● MATERIAL FOR THIS EXERCISE:
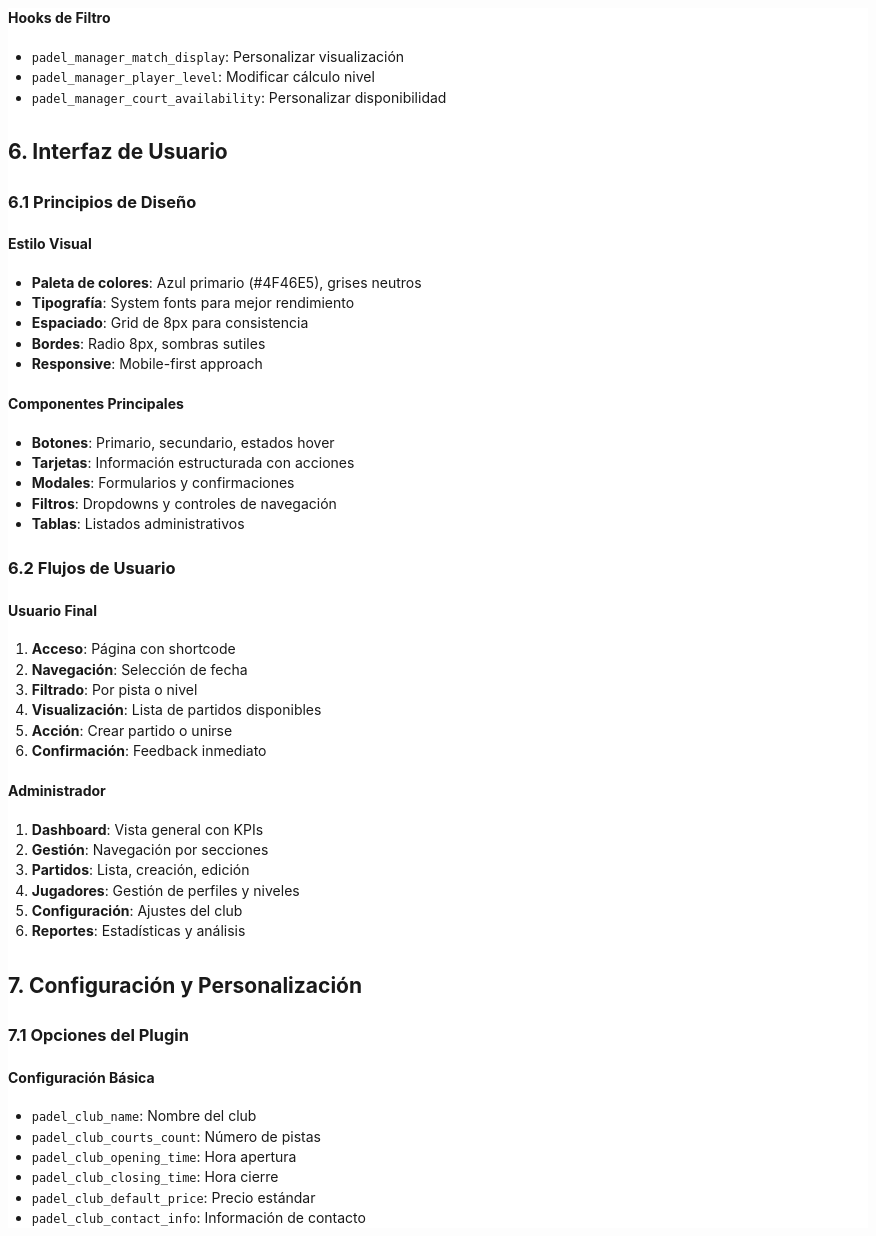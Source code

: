 #### Hooks de Filtro
- `padel_manager_match_display`: Personalizar visualización
- `padel_manager_player_level`: Modificar cálculo nivel
- `padel_manager_court_availability`: Personalizar disponibilidad

## 6. Interfaz de Usuario

### 6.1 Principios de Diseño

#### Estilo Visual
- **Paleta de colores**: Azul primario (#4F46E5), grises neutros
- **Tipografía**: System fonts para mejor rendimiento
- **Espaciado**: Grid de 8px para consistencia
- **Bordes**: Radio 8px, sombras sutiles
- **Responsive**: Mobile-first approach

#### Componentes Principales
- **Botones**: Primario, secundario, estados hover
- **Tarjetas**: Información estructurada con acciones
- **Modales**: Formularios y confirmaciones
- **Filtros**: Dropdowns y controles de navegación
- **Tablas**: Listados administrativos

### 6.2 Flujos de Usuario

#### Usuario Final
1. **Acceso**: Página con shortcode
2. **Navegación**: Selección de fecha
3. **Filtrado**: Por pista o nivel
4. **Visualización**: Lista de partidos disponibles
5. **Acción**: Crear partido o unirse
6. **Confirmación**: Feedback inmediato

#### Administrador
1. **Dashboard**: Vista general con KPIs
2. **Gestión**: Navegación por secciones
3. **Partidos**: Lista, creación, edición
4. **Jugadores**: Gestión de perfiles y niveles
5. **Configuración**: Ajustes del club
6. **Reportes**: Estadísticas y análisis

## 7. Configuración y Personalización

### 7.1 Opciones del Plugin

#### Configuración Básica
- `padel_club_name`: Nombre del club
- `padel_club_courts_count`: Número de pistas
- `padel_club_opening_time`: Hora apertura
- `padel_club_closing_time`: Hora cierre
- `padel_club_default_price`: Precio estándar
- `padel_club_contact_info`: Información de contacto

● EXERCISE: Restate, line by line and word for word, everything from the top of the material through the line that contains "- **Paleta de". Leave pictures out.

● RESPONSE TO THIS EXERCISE:
Source code

: #### Hooks de Filtro
- `padel_manager_match_display`: Personalizar visualización
- `padel_manager_player_level`: Modificar cálculo nivel
- `padel_manager_court_availability`: Personalizar disponibilidad

## 6. Interfaz de Usuario

### 6.1 Principios de Diseño

#### Estilo Visual
- **Paleta de colores**: Azul primario (#4F46E5), grises neutros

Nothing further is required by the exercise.